PROMPT
In the data below, find every line that has the string "ControlFlowTok", and copy it.

[Dataset entries]
----------------

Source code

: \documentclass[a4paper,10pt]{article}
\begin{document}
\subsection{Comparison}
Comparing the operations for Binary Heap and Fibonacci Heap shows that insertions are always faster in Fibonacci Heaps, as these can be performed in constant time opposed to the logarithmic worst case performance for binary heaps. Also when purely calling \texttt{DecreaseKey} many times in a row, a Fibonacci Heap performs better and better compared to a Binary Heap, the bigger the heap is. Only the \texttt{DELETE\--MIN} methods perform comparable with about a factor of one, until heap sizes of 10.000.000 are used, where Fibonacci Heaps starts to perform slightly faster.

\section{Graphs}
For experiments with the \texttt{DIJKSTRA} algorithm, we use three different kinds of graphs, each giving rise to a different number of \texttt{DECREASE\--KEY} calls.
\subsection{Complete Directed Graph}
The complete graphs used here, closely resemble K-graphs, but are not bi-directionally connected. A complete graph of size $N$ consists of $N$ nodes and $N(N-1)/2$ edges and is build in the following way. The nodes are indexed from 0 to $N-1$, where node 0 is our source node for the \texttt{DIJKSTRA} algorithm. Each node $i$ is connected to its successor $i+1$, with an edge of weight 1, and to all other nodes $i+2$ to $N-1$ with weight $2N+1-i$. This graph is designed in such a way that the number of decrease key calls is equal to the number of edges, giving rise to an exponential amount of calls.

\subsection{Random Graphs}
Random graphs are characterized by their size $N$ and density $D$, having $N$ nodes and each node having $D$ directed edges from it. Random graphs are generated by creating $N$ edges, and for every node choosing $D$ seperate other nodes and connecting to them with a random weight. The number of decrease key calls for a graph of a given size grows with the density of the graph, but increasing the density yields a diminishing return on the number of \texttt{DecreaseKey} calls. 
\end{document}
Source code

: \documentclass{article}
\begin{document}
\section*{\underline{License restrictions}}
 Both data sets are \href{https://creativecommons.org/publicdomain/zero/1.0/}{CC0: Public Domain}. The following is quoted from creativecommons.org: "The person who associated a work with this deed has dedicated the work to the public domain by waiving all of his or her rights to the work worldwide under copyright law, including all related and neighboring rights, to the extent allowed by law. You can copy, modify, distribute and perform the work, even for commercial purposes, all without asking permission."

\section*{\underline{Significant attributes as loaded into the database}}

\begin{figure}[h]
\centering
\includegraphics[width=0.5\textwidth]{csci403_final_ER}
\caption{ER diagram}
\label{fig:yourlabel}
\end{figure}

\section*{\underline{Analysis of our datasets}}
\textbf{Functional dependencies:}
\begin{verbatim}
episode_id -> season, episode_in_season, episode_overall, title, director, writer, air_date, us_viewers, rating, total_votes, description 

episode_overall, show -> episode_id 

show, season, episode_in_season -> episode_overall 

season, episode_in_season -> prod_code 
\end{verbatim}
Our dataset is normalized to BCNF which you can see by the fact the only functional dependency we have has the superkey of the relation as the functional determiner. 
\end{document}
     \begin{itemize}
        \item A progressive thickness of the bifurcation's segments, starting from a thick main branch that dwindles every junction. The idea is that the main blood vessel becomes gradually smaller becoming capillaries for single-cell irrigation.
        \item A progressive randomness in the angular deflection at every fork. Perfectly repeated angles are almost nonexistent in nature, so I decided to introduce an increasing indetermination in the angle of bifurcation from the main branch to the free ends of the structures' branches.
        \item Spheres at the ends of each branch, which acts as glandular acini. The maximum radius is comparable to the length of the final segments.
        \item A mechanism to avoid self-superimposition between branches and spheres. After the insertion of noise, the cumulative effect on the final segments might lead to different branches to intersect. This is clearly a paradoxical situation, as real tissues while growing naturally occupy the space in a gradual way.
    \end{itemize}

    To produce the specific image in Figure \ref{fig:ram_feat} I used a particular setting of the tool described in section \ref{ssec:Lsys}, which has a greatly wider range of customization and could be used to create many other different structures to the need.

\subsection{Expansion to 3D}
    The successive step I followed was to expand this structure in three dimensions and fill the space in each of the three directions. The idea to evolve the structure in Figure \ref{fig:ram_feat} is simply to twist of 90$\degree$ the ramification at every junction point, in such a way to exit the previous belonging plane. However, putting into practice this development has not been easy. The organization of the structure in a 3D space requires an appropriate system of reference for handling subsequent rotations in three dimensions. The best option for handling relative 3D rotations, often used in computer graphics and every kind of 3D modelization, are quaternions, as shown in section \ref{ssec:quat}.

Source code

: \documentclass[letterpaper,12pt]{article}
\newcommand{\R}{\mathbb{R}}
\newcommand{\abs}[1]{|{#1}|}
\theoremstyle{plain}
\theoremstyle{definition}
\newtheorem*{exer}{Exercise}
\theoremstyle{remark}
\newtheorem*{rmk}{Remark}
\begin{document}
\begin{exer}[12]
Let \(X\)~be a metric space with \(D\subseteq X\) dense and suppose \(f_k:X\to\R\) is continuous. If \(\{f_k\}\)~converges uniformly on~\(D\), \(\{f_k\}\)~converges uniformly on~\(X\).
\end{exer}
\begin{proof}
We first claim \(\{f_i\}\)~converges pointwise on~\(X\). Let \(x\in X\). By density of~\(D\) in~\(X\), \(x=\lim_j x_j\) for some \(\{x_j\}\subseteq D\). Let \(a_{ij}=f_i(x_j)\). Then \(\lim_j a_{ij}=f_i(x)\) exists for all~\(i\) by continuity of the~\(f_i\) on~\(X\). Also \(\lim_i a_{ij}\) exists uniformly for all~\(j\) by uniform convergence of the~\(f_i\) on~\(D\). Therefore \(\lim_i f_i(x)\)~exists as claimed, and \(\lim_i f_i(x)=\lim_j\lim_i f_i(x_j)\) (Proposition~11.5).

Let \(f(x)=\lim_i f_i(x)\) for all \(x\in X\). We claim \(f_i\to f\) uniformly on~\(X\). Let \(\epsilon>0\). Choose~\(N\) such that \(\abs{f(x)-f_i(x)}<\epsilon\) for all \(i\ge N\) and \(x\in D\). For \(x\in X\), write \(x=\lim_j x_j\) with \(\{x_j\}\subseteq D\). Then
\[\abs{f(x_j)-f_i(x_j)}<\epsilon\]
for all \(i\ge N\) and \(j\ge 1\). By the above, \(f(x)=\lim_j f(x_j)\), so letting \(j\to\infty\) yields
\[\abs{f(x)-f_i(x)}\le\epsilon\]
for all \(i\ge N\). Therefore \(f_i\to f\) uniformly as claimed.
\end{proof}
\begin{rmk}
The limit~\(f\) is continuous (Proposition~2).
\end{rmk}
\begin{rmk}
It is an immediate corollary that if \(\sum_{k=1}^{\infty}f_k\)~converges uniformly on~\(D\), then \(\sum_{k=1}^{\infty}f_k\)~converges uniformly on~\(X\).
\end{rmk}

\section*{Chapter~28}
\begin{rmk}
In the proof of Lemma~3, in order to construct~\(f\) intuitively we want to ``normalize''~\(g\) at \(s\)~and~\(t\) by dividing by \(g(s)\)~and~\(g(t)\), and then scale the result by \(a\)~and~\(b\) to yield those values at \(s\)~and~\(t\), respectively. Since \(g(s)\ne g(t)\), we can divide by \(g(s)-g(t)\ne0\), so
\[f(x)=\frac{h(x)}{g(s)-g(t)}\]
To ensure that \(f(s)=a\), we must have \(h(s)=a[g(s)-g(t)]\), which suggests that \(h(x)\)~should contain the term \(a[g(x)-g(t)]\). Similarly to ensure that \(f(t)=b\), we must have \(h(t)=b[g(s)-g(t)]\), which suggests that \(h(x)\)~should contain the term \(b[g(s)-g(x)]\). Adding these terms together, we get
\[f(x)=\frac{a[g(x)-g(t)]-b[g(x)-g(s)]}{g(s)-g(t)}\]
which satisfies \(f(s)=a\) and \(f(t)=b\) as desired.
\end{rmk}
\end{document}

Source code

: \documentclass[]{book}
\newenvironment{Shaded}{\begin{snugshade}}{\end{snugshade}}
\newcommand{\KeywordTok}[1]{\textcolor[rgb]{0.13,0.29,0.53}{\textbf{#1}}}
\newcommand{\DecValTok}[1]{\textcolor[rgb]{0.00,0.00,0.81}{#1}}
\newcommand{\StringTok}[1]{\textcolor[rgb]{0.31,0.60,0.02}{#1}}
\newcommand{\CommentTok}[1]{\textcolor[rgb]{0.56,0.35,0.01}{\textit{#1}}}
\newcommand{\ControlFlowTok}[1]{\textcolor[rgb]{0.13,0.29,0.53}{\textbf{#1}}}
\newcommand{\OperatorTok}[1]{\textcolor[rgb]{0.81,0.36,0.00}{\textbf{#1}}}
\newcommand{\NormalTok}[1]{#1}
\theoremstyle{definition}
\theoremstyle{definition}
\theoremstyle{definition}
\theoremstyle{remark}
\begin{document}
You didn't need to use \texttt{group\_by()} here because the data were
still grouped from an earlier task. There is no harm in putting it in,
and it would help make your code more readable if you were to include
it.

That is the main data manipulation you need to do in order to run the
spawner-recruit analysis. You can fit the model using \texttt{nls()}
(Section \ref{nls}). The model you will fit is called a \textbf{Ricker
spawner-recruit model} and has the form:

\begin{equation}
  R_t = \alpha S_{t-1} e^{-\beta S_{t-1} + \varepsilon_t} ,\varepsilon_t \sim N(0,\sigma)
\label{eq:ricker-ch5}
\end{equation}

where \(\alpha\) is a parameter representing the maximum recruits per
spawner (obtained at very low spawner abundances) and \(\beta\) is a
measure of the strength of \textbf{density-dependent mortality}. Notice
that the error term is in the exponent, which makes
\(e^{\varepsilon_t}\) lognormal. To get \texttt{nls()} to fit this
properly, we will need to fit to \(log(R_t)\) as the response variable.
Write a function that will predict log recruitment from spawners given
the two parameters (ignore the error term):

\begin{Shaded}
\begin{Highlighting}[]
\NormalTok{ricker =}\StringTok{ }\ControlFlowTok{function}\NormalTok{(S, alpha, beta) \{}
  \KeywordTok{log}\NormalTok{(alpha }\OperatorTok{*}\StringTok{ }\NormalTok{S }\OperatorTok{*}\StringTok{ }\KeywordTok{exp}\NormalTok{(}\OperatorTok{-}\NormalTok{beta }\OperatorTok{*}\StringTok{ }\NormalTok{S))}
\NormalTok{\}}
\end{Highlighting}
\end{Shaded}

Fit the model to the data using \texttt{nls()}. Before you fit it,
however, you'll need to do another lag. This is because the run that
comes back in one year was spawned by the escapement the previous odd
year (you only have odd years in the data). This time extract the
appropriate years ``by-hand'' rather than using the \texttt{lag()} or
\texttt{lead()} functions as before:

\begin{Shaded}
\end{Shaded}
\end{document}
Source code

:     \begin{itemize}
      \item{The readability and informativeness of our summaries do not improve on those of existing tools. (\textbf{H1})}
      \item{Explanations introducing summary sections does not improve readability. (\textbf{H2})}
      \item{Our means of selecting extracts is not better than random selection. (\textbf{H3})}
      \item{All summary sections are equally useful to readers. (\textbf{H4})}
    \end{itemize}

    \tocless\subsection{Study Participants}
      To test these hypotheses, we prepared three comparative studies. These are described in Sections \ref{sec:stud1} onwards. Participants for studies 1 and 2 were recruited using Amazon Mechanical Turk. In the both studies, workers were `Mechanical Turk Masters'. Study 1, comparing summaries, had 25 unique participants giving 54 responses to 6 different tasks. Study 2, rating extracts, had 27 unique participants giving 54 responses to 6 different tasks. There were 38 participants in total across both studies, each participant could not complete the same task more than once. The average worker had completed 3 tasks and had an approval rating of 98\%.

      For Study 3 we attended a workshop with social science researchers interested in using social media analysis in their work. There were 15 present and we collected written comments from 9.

----------------

ANSWER
\newcommand{\ControlFlowTok}[1]{\textcolor[rgb]{0.13,0.29,0.53}{\textbf{#1}}}
\NormalTok{ricker =}\StringTok{ }\ControlFlowTok{function}\NormalTok{(S, alpha, beta) \{}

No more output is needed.